→ Description of the task:
Go over the data and keep only the lines that include "value".

+---+

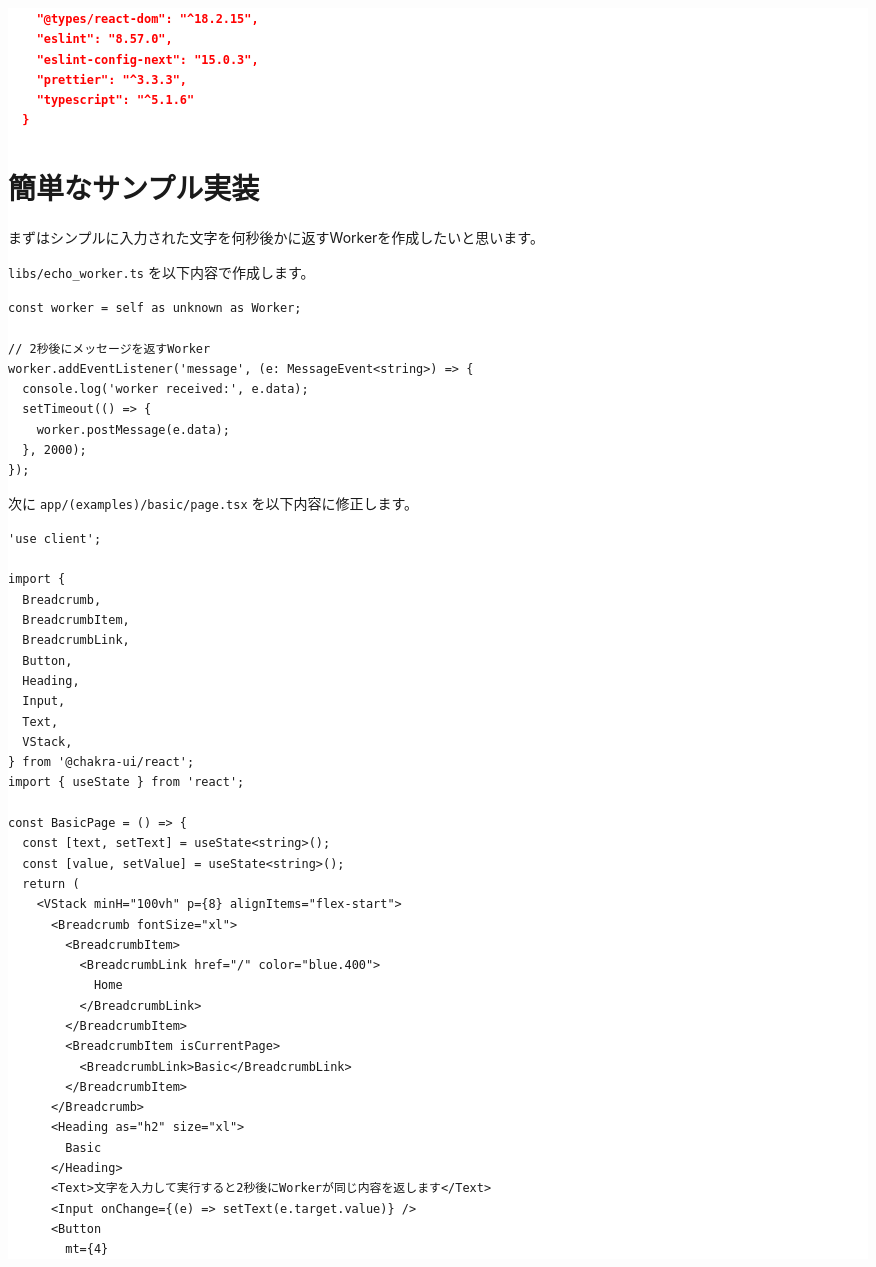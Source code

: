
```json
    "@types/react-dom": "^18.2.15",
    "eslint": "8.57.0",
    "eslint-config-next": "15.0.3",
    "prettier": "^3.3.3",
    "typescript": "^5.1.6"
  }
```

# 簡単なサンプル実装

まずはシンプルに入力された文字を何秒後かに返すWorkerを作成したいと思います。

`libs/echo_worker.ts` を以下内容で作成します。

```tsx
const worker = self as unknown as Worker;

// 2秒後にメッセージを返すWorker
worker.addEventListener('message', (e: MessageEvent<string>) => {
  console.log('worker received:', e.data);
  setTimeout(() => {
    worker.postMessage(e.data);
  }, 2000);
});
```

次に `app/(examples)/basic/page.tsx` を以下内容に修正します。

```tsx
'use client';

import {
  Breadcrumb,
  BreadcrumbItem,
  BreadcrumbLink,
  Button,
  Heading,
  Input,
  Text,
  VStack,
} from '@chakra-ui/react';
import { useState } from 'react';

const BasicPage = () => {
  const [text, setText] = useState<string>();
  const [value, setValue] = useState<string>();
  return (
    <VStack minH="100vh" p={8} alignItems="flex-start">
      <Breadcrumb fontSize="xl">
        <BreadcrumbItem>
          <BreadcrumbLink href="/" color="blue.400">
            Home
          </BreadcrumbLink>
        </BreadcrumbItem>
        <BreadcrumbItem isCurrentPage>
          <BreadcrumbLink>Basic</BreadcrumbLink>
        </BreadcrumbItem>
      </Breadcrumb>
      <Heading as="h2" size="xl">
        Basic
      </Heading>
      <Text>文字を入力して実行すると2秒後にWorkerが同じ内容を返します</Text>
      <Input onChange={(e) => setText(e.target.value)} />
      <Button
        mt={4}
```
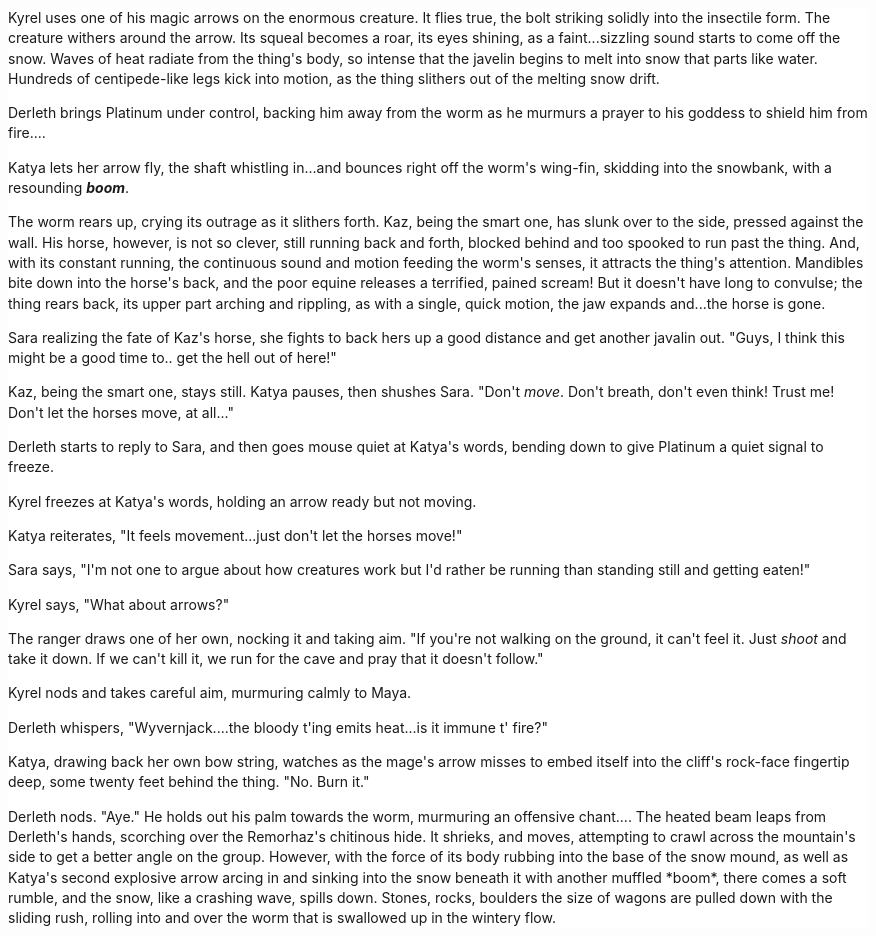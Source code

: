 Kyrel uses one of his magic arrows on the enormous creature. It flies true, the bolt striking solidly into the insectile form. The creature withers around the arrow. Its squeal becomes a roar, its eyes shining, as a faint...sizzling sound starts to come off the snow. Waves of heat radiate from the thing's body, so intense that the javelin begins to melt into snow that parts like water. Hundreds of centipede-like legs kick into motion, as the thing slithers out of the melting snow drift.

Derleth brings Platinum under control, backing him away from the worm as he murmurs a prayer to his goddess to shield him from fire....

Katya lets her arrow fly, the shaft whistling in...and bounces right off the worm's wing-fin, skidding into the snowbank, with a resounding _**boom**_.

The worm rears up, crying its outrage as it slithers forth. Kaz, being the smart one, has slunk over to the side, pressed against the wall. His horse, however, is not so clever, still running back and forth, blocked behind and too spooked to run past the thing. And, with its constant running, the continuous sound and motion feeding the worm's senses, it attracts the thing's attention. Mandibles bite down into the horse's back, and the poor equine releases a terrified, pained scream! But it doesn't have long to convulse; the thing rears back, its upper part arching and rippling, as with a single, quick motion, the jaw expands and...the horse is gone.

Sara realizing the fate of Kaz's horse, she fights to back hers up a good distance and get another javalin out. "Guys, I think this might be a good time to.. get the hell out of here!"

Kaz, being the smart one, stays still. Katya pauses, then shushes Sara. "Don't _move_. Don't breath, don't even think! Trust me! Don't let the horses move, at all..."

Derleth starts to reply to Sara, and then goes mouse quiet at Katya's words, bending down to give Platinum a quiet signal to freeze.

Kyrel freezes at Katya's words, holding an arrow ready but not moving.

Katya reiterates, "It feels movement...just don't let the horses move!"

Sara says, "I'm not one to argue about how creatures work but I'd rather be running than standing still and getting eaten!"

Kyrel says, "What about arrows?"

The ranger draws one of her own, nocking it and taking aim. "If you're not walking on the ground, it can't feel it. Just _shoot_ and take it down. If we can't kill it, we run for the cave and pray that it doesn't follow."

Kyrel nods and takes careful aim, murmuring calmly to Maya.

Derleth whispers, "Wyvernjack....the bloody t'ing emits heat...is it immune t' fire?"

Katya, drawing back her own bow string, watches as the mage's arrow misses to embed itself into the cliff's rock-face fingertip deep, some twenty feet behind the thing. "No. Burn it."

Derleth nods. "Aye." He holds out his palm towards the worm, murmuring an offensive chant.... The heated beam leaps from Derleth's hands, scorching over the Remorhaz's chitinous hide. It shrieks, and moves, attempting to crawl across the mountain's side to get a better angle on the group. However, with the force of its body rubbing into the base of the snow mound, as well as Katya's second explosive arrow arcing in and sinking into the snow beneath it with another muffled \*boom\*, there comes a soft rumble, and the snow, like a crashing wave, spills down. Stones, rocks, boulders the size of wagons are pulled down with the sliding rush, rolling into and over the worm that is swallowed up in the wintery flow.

+---+

→ Response area:
  const [value, setValue] = useState<string>();
      <Input onChange={(e) => setText(e.target.value)} />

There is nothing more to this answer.